Charles Bock’s new novel, Alice & Oliver, is powerful, but it is not for everybody.
It is about the horror of cancer; it also describes the bureaucracy of the American health care system.
It’s Ambulance Chaser lit, as my friend A would say. She has a ghoulish interest in disease, has been known literally to follow ambulances and fire trucks, and is a godsend in that she actually enjoys visiting hospitals.
But this novel is more than illness lit: it is a small masterpiece, the tragic story of a young couple devastated by the crisis of leukemia.
From the beginning I was hooked by Bock’s quietly observant style. In the first chapter, the endearing heroine, Alice, who is a fashion designer, the mother of a newborn baby, a Buddhist, and a key lime pie junkie, is determined not to let her “cold” interfere with Thanksgiving plans to visit her mother in Vermont.
Bock’s description of Alice is vivid.
There she was, Alice Culvert, a little taller than most, her figure fuller than she would have liked. This brisk morning, the fourth Wednesday of November, Alice was making her way down West Thirteenth. Her infant was strapped to her chest; her backpack was overloaded and pulling at her shoulders. The Buddhist skull beads around her wrist kept a rattling time. She drank coffee from a paper cup. Sweat bubbled from her neck. Her scarf kept unraveling. She was rocking knee-high boots–sensuous leather, complicated buckles. Her gaze remained arrow straight, focused on some unseen goal. But she was slowing. A businessman only had a moment to avoid running into her. Alice bent over, coughing now, a coughing fit, bringing forth something phlegmy, bloody.
Oliver is not sure they should make the trip, but Alice insists. Her mother takes one look at her and calls the family doctor, who has known her all her life. The diagnosis leukemia: she has no white blood cells and a severely compromised immune system. She is immedieately hospitalized.
What happens to a marriage when one partner is diagnosed with cancer? Do they come closer together, as in a TV movie? No, that’s not the way it works.

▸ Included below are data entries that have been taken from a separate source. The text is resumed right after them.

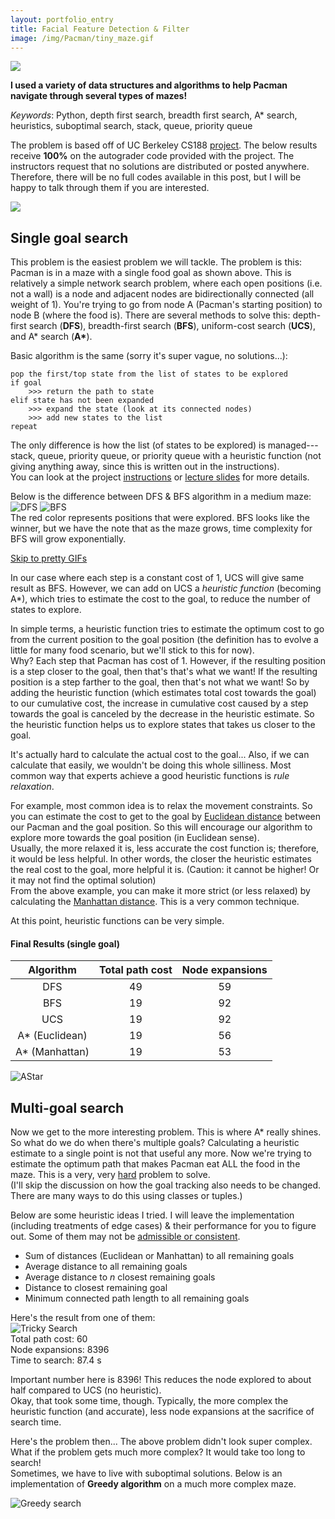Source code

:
```yaml
---
layout: portfolio_entry
title: Facial Feature Detection & Filter
image: /img/Pacman/tiny_maze.gif
---
```

![](/img/Pacman/tiny_maze.gif)

**I used a variety of data structures and algorithms to help Pacman navigate through several types of mazes!**

*Keywords*: Python, depth first search, breadth first search, A* search, heuristics, suboptimal search, stack, queue, priority queue

The problem is based off of UC Berkeley CS188 [project](http://ai.berkeley.edu/search.html).  The below results receive **100%** on the autograder code provided with the project.  The instructors request that no solutions are distributed or posted anywhere.  Therefore, there will be no full codes available in this post, but I will be happy to talk through them if you are interested.

![](/img/Pacman/maze.png)
## Single goal search
This problem is the easiest problem we will tackle.  The problem is this: Pacman is in a maze with a single food goal as shown above.  This is relatively a simple network search problem, where each open positions (i.e. not a wall) is a node and adjacent nodes are bidirectionally connected (all weight of 1).  You're trying to go from node A (Pacman's starting position) to node B (where the food is).
There are several methods to solve this: depth-first search (**DFS**), breadth-first search (**BFS**), uniform-cost search (**UCS**), and A* search (<b>A&ast;</b>).

Basic algorithm is the same (sorry it's super vague, no solutions...):
```
pop the first/top state from the list of states to be explored
if goal
    >>> return the path to state
elif state has not been expanded
    >>> expand the state (look at its connected nodes)
    >>> add new states to the list
repeat
```  
The only difference is how the list (of states to be explored) is managed---stack, queue, priority queue, or priority queue with a heuristic function (not giving anything away, since this is written out in the instructions).  
You can look at the project [instructions](http://ai.berkeley.edu/search.html) or [lecture slides](http://ai.berkeley.edu/lecture_slides.html) for more details.

Below is the difference between DFS & BFS algorithm in a medium maze:  
![DFS](/img/Pacman/medium_maze_dfs.gif "DFS finds a solution fast, but it's often not optimal")
![BFS](/img/Pacman/medium_maze_bfs.gif "BFS will always find an optimal solution, but searches a lot")  
The red color represents positions that were explored.  BFS looks like the winner, but we have the note that as the maze grows, time complexity for BFS will grow exponentially.

[Skip to pretty GIFs](#final-results-single-goal)

In our case where each step is a constant cost of 1, UCS will give same result as BFS.  However, we can add on UCS a *heuristic function* (becoming A*), which tries to estimate the cost to the goal, to reduce the number of states to explore.

In simple terms, a heuristic function tries to estimate the optimum cost to go from the current position to the goal position (the definition has to evolve a little for many food scenario, but we'll stick to this for now).  
Why?  Each step that Pacman has cost of 1.  However, if the resulting position is a step closer to the goal, then that's that's what we want!  If the resulting position is a step farther to the goal, then that's not what we want!  So by adding the heuristic function (which estimates total cost towards the goal) to our cumulative cost, the increase in cumulative cost caused by a step towards the goal is canceled by the decrease in the heuristic estimate.  So the heuristic function helps us to explore states that takes us closer to the goal.

It's actually hard to calculate the actual cost to the goal... Also, if we can calculate that easily, we wouldn't be doing this whole silliness.  Most common way that experts achieve a good heuristic functions is *rule relaxation*.

For example, most common idea is to relax the movement constraints.  So you can estimate the cost to get to the goal by [Euclidean distance](https://en.wikipedia.org/wiki/Euclidean_distance 'Hypotenuse!') between our Pacman and the goal position.  So this will encourage our algorithm to explore more towards the goal position (in Euclidean sense).  
Usually, the more relaxed it is, less accurate the cost function is; therefore, it would be less helpful.  In other words, the closer the heuristic estimates the real cost to the goal, more helpful it is.  (Caution: it cannot be higher! Or it may not find the optimal solution)  
From  the above example, you can make it more strict (or less relaxed) by calculating the [Manhattan distance](https://en.wiktionary.org/wiki/Manhattan_distance).  This is a very common technique.

At this point, heuristic functions can be very simple.  

#### Final Results (single goal)

| Algorithm | Total path cost | Node expansions |
| :---: | :---: | :---: |
| DFS | 49 | 59 |
| BFS | 19 | 92 |
| UCS | 19 | 92 |
| A* (Euclidean) | 19 | 56 |
| A* (Manhattan) | 19 | 53 |

![AStar](/img/Pacman/medium_maze_astar.gif "AStar searches less AND finds an optimal solution")  

## Multi-goal search
Now we get to the more interesting problem.  This is where A* really shines.  So what do we do when there's multiple goals?  Calculating a heuristic estimate to a single point is not that useful any more.  Now we're trying to estimate the optimum path that makes Pacman eat ALL the food in the maze.  This is a very, very [hard](https://en.wikipedia.org/wiki/Travelling_salesman_problem 'NP-hard') problem to solve.  
(I'll skip the discussion on how the goal tracking also needs to be changed.  There are many ways to do this using classes or tuples.)

Below are some heuristic ideas I tried.  I will leave the implementation (including treatments of edge cases) & their performance for you to figure out.  Some of them may not be [admissible or consistent](http://ai.berkeley.edu/search.html#Q6).
- Sum of distances (Euclidean or Manhattan) to all remaining goals
- Average distance to all remaining goals
- Average distance to *n* closest remaining goals
- Distance to closest remaining goal
- Minimum connected path length to all remaining goals

Here's the result from one of them:  
![Tricky Search](/img/Pacman/tricky_search_astar.gif "Nom nom nom.")  
Total path cost: 60  
Node expansions: 8396  
Time to search: 87.4 s

Important number here is 8396! This reduces the node explored to about half compared to UCS (no heuristic).  
Okay, that took some time, though.  Typically, the more complex the heuristic function (and accurate), less node expansions at the sacrifice of search time.

Here's the problem then... The above problem didn't look super complex.  What if the problem gets much more complex?  It would take too long to search!  
Sometimes, we have to live with suboptimal solutions.  Below is an implementation of **Greedy algorithm** on a much more complex maze.

![Greedy search](/img/Pacman/big_search_greedy.gif "She's 10x faster here. Look at her go!")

The big business of cancer, both the barbarous treatment of the disease and the red tape of the health care bureaucracy, slowly cracks the marriage. After she is stabilized in a hospital in New Hampshire, she and Oliver go home to New York and must start all over with new doctors at a prestigious cancer clinic. They spend hours in what Alice calls “the blood cancer waiting room,”trying to distract an increasingly tired baby, because they couldn’t get a sitter. When they finally see the doctor and are asked for her medical history yet again, Alice is exasperated.
“I don’t mean to be difficult…But we seem to keep going over information your staff asked me ages ago.”
Eisenstatt tipped his forehead, the nineteenth-century gentleman conceding a thorny point. “It’s maddening . You’re going to get a lot of it. Standard medical procedure. We go over things repeatedly. this is our thinking: it’s possible you’ll remember something that deviates from what the nurse heard…. Each time a staff member or doctor hears your story, it gives us a chance to consult with one another, and hear everything fresh in our own ears. It’s an inconvenience for you, I know–“
And then there are the insurance problems. At the end of their first visit to the clinic, they are sent back to the business office because the cap of their insurance money is “only” $350,000. It turns out they’re going to need a lot more than that. Alice needs a bone marrow transplant. They have some time to get the money, because they have to find a match.
Alice is in for a long haul of hospitalizations, painful procedures, chemotherapy, nausea, surgery, and general agony. Oliver, a computer nerd with a small software development company, must put his life on hold and turn his work over to his colleagues while he spends the majority of every day organizing Alice’s care, babysitting, and haggling for an acceptable insurance plan.
This quietly powerful novel is semi-autobiographical: Bock’s wife, Diana Joy Colbert, was diagnosed with leukemia in 2009 and died in 2011 before their daughter’s third birthday.
But it is not straight autobiography. It is set in 1993, and the trajectory of the story differs slightly.
Some of the best parts of the novel are very clinical: Bock brilliantly captures the slowness of hospital routines, waiting, interactions with nurses and aides.
Anyone who has been very ill or cared for a sick family member will relate to this book. Alice and Oliver are two very ordinary people whom we get to know in the midst of a crisis.
A stunning book, never maudlin, never overwritten.